Papers

SnowFlock: Rapid Virtual Machine Cloning for Cloud Computing (2009)

Summary. Public clouds like Amazon's EC2 or Google's Compute Engine allow users to elastically spawn a huge number virtual machines on a huge number of physical machines. However, spawning a VM can take on the order of minutes, and typically spawned VMs are launched in some static initial state. SnowFlock implements the VM fork abstraction, in which a parent VM forks a set of children VMs all of which inherit a snapshot of the parent. Moreover, SnowFlock implements this abstraction with subsecond latency. A subsecond VM fork implementation can be used for sandboxing, parallel computation (the focus of this paper), load handling, etc.

SnowFlock is built on top of Xen. Specifically, it is a combination of modifications to the Xen hypervisor and a set of daemons running in dom0 which together forms a distributed system that manages virtual machine forking. Guests use a set of calls (i.e. sf_request_ticket, sf_clone, sf_join, sf_kill, and sf_exit) to request resources on other machines, fork children, wait for children, kill children, and exit from a child. This implies that applications must be modified. SnowFlock implements the forking mechanism and leaves policy to pluggable cluster framework management software.

SnowFlock takes advantage of four insights with four distinct implementation details.

VMs can get very large, on the order of a couple of GBs. Copying these images between physical machines can saturate the network, and even when implemented using things like multicast, can still be slow. Thus, SnowFlock must reduce the amount of state transfered between machines. SnowFlock takes advantage of the fact that a newly forked VM doesn't need the entire VM image to start running. Instead, SnowFlock uses VM Descriptors: a condensed VM image that consists of VM metadata, a few memory pages, registers, a global descriptor table, and page tables. When a VM is forked, a VM descriptor for it is formed and sent to the children to begin running.
When a VM is created from a VM descriptor, it doesn't have all the memory it needs to continue executing. Thus, memory must be sent from the parent when it is first accessed. Parent VMs use copy-on-write to maintain an immutable copy of memory at the point of the snapshot. Children use Xen shadow pages to trap accesses to pages not yet present and request them from the parent VM.
Sometimes VMs access memory that they don't really need to get from the parent. SnowFlock uses two avoidance heuristics to avoid the transfer overhead. First, if new memory is being allocated (often indirectly through a call to something like malloc), the memory contents are not important and do not need to be paged in from the parent. A similar optimization is made for buffers being written to by devices.
Finally, parent and children VMs often access the same code and data.
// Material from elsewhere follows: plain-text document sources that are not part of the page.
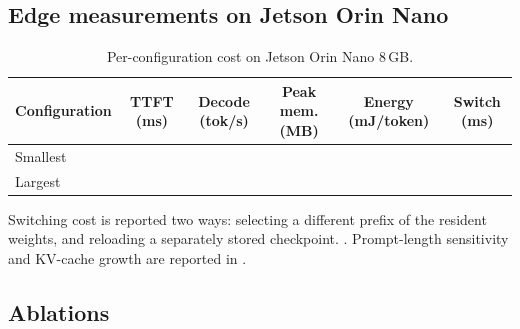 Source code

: \subsection{Edge measurements on Jetson Orin Nano}

\begin{table}[t]
  \caption{Per-configuration cost on Jetson Orin Nano 8\,GB. }
  \label{tab:edge}
  \begin{tabular}{lccccc}
    \toprule
    Configuration & TTFT (ms) & Decode (tok/s) & Peak mem. (MB) & Energy (mJ/token) & Switch (ms) \\
    \midrule
    Smallest & \TODO{} & \TODO{} & \TODO{} & \TODO{} & \TODO{} \\
    Largest  & \TODO{} & \TODO{} & \TODO{} & \TODO{} & \TODO{} \\
    \bottomrule
  \end{tabular}
\end{table}

Switching cost is reported two ways: selecting a different prefix of the resident weights, and reloading a separately stored checkpoint. . Prompt-length sensitivity and KV-cache growth are reported in .

\subsection{Ablations}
SnowFlock takes advantage of this data locality by prefetching; when one child VM requests a page of memory, the parent multicasts it to all children.

Furthermore, the same copy-on-write techniques to maintain an immutable snapshot of memory are used on the disk. And, the parent and children virtual machines are connected by a virtual subnet in which each child is given an IP address based on its unique id.